The point being that Cuvee using the plutonium cores of the stolen weapons to open a sealed Rambaldi device is quite a unique, spy-fi subversion that only a series such as Alias could probably get away with. The juxtaposition of a yellow flower at the heart of the device, a symbol of pure nature set against a weapon of mass destruction and with the background of destructive air strikes, is also quite potent. “A flower? That’s what this is all about?” Syd asks, as ever literal and far from intrigued in the face of what Jack claims the PRF believe is Rambaldi’s “proof of endless life”. Syd is confronted with a symbol of immortality and she simply doesn’t understand the relevance. It is, perhaps, more a symbol of the futility of conflict. All of the power and death involved, and ultimately all it yields is something grown from nature as part of a repeating cycle. These juxtapositions and inversions with its mythology are among the more interesting aspects of Alias, even if the central characters never seem that awed with the profound revelations within.

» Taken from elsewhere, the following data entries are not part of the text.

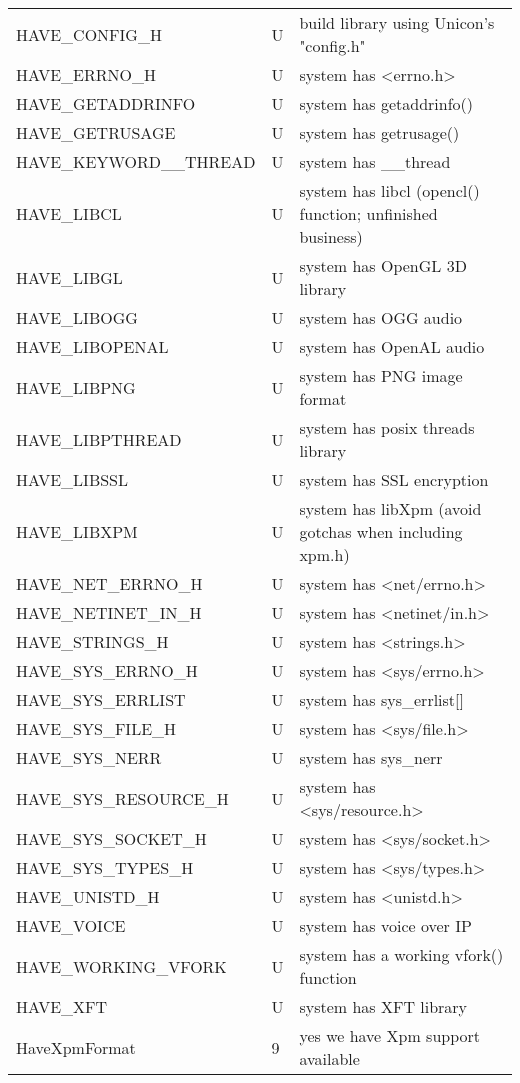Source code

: \begin{xtabular}{|m{1.8in}|m{0.5in}|m{4.0in}|}
HAVE\_CONFIG\_H & U & build library using Unicon's "config.h" \\
HAVE\_ERRNO\_H & U & system has <errno.h> \\
HAVE\_GETADDRINFO & U & system has getaddrinfo() \\
HAVE\_GETRUSAGE & U & system has getrusage() \\
HAVE\_KEYWORD\_\_THREAD & U & system has \_\_thread \\
HAVE\_LIBCL & U & system has libcl (opencl() function; unfinished business) \\
HAVE\_LIBGL & U & system has OpenGL 3D library \\
HAVE\_LIBOGG & U & system has OGG audio \\
HAVE\_LIBOPENAL & U & system has OpenAL audio \\
HAVE\_LIBPNG & U & system has PNG image format \\
HAVE\_LIBPTHREAD & U & system has posix threads library \\
HAVE\_LIBSSL & U & system has SSL encryption \\
HAVE\_LIBXPM & U & system has libXpm (avoid gotchas when including xpm.h) \\
HAVE\_NET\_ERRNO\_H & U & system has <net/errno.h> \\
HAVE\_NETINET\_IN\_H & U & system has <netinet/in.h> \\
HAVE\_STRINGS\_H & U & system has <strings.h> \\
HAVE\_SYS\_ERRNO\_H & U & system has <sys/errno.h> \\
HAVE\_SYS\_ERRLIST & U & system has sys\_errlist[] \\
HAVE\_SYS\_FILE\_H & U & system has <sys/file.h> \\
HAVE\_SYS\_NERR & U & system has sys\_nerr \\
HAVE\_SYS\_RESOURCE\_H & U & system has <sys/resource.h> \\
HAVE\_SYS\_SOCKET\_H & U & system has <sys/socket.h> \\
HAVE\_SYS\_TYPES\_H & U & system has <sys/types.h> \\
HAVE\_UNISTD\_H & U & system has <unistd.h> \\
HAVE\_VOICE & U & system has voice over IP \\
HAVE\_WORKING\_VFORK & U & system has a working vfork() function \\
HAVE\_XFT & U & system has XFT library \\
HaveXpmFormat & 9 & yes we have Xpm support available \\

\end{xtabular}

Passage ultimately does cut a few corners by the time we reach the conclusion. Cuvee, despite being portrayed as a slimy weasel who rubs Jack’s face very personally in it over his betrayal by Irina, is dispatched far too easily and quickly. Vaughn, conveniently, turns out to have been stationed in India and has a strong enough contact, who even knew his father, to help effect the rescue of Syd and co at the last minute. Once the Rambaldi revelation happens, the whole point of the episode feels deemed unnecessary and Nix Hines’ script very quickly works to get everyone back to the homestead and reassert the status quo, but not without some level of change. Irina gets the pillow and blanket Kendall sarcastically promised her. She breaks significant personal ground with Syd, explaining and apologising for her actions properly for the first time. And there is a sense this mission has changed the core paradigm, even if the episode hasn’t fundamentally altered the series.
If Irina was undergoing a rite of passage, she passes it here. Alias would have struggled to drop the major twists, turns, revelations and betrayals to come, without the solid base that Passage provides on a character level for many of them.